§ Prompt
Search the records below for "aliases"; copy each line that has it.

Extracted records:
····················

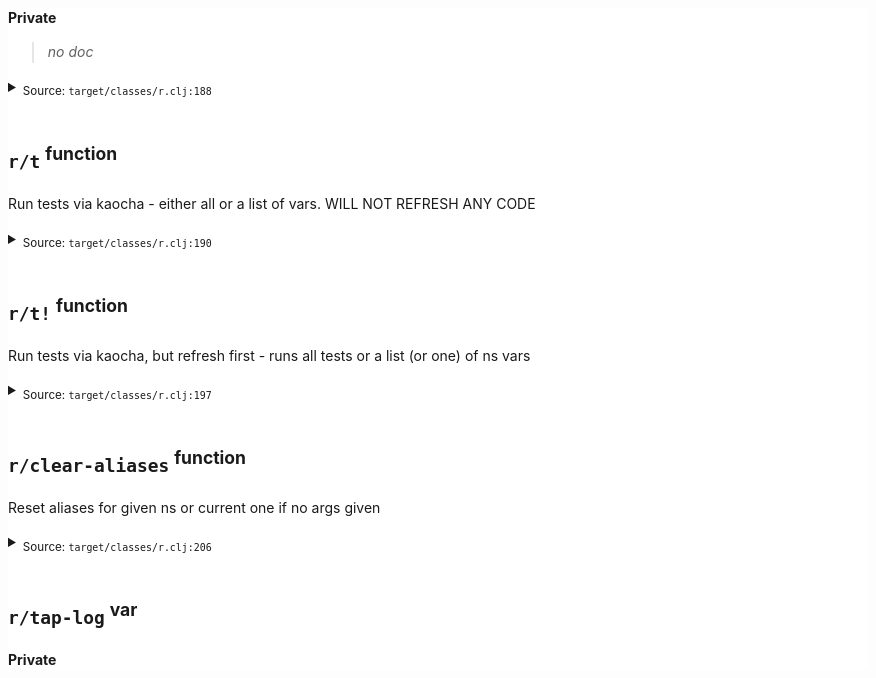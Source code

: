 **Private**





> 
> *no doc*


<details><summary><sub>Source: <code>target/classes/r.clj:188</code></p></summary></details>



## <a name="r/t">`r/t`</a> <sup>function</sup>
> 





> 
Run tests via kaocha - either all or a list of vars. WILL NOT REFRESH ANY CODE


<details><summary><sub>Source: <code>target/classes/r.clj:190</code></p></summary></details>



## <a name="r/t!">`r/t!`</a> <sup>function</sup>
> 





> 
Run tests via kaocha, but refresh first - runs all tests or a list (or one) of ns vars


<details><summary><sub>Source: <code>target/classes/r.clj:197</code></p></summary></details>



## <a name="r/clear-aliases">`r/clear-aliases`</a> <sup>function</sup>
> 





> 
Reset aliases for given ns or current one if no args given


<details><summary><sub>Source: <code>target/classes/r.clj:206</code></p></summary></details>



## <a name="r/tap-log">`r/tap-log`</a> <sup>var</sup>
> 

**Private**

····················

§ Response
## <a name="r/clear-aliases">`r/clear-aliases`</a> <sup>function</sup>
Reset aliases for given ns or current one if no args given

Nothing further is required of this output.